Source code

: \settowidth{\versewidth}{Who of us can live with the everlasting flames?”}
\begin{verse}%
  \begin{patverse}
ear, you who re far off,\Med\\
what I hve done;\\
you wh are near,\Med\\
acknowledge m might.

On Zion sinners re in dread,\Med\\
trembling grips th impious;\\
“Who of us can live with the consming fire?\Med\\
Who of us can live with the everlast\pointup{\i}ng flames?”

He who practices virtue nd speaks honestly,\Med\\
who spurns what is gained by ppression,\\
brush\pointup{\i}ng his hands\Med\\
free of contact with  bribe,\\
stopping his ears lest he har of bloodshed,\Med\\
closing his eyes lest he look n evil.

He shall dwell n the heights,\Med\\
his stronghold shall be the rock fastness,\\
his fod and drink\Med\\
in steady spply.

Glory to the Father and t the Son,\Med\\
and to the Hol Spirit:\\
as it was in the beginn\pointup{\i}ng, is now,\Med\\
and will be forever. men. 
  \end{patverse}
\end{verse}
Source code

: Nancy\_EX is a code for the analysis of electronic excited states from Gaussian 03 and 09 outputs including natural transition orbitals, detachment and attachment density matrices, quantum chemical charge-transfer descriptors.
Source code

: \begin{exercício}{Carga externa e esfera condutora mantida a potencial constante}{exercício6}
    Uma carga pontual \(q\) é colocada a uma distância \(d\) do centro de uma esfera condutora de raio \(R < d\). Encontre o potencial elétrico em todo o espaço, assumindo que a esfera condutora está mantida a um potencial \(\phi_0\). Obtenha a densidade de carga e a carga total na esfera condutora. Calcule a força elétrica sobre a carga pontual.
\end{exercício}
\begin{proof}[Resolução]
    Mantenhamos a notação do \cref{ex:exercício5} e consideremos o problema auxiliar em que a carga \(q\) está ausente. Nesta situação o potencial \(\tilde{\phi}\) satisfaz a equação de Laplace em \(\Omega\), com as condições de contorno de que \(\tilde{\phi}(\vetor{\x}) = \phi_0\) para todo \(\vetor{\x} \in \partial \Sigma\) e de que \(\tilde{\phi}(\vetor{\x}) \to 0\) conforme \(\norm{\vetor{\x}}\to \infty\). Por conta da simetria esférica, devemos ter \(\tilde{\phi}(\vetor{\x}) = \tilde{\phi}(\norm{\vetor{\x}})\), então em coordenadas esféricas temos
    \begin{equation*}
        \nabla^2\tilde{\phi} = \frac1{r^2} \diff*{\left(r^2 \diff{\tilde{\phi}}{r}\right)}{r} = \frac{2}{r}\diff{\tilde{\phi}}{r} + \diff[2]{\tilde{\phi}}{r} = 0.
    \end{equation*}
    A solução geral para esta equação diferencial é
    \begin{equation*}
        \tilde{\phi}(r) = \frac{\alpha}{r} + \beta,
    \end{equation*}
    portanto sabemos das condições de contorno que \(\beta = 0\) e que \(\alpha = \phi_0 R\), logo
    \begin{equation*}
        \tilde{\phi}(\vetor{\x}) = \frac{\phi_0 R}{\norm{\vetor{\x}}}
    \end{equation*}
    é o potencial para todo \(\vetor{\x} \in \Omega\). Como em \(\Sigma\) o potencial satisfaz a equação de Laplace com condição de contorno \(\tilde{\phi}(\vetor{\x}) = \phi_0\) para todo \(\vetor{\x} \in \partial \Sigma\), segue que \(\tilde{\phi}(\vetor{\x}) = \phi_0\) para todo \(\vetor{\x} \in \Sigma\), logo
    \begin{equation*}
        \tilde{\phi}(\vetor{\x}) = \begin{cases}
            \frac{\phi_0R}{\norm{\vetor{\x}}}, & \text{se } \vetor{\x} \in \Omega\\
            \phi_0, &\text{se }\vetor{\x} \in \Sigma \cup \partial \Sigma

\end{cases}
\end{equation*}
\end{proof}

> _What the task asks_
If the string "condutora" appears in a line of the entries, report the line.

> _Problem solution_
: \begin{exercício}{Carga externa e esfera condutora mantida a potencial constante}{exercício6}
    Uma carga pontual \(q\) é colocada a uma distância \(d\) do centro de uma esfera condutora de raio \(R < d\). Encontre o potencial elétrico em todo o espaço, assumindo que a esfera condutora está mantida a um potencial \(\phi_0\). Obtenha a densidade de carga e a carga total na esfera condutora. Calcule a força elétrica sobre a carga pontual.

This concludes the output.